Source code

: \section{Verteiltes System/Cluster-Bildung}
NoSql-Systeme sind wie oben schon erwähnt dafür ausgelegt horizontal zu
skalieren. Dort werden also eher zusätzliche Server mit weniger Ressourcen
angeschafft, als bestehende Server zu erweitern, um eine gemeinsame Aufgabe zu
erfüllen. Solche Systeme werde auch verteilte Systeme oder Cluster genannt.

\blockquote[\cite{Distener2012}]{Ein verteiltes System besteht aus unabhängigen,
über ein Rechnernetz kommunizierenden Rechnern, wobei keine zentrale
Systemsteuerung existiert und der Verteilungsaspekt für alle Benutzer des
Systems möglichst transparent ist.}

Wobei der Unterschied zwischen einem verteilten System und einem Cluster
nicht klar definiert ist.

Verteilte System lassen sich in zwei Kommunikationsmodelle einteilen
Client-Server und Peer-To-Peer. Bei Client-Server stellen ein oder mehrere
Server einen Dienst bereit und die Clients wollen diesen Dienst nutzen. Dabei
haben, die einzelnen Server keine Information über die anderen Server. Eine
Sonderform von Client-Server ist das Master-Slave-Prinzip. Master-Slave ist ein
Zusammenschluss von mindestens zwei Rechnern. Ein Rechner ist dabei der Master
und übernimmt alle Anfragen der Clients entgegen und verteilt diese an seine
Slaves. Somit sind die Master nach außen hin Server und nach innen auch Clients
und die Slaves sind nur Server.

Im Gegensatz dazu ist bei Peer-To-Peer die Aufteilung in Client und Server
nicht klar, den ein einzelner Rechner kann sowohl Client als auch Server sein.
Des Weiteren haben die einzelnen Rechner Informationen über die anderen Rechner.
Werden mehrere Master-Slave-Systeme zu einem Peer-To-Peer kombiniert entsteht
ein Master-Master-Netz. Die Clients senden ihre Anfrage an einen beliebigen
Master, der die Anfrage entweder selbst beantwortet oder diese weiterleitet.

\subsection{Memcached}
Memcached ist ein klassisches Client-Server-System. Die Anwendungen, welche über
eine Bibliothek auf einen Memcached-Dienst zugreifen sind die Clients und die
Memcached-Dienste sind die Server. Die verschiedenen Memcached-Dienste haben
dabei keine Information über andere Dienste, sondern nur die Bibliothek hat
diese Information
☆ ☆ ☆
TASK |
In the data above, start at the line that has "Server einen Dienst", stop after the line that has "ein Master-Master-Netz. Die", and print every line in between exactly as it stands.

REPLY TO THE TASK |
Server einen Dienst bereit und die Clients wollen diesen Dienst nutzen. Dabei
haben, die einzelnen Server keine Information über die anderen Server. Eine
Sonderform von Client-Server ist das Master-Slave-Prinzip. Master-Slave ist ein
Zusammenschluss von mindestens zwei Rechnern. Ein Rechner ist dabei der Master
und übernimmt alle Anfragen der Clients entgegen und verteilt diese an seine
Slaves. Somit sind die Master nach außen hin Server und nach innen auch Clients
und die Slaves sind nur Server.

Im Gegensatz dazu ist bei Peer-To-Peer die Aufteilung in Client und Server
nicht klar, den ein einzelner Rechner kann sowohl Client als auch Server sein.
Des Weiteren haben die einzelnen Rechner Informationen über die anderen Rechner.
Werden mehrere Master-Slave-Systeme zu einem Peer-To-Peer kombiniert entsteht
ein Master-Master-Netz. Die Clients senden ihre Anfrage an einen beliebigen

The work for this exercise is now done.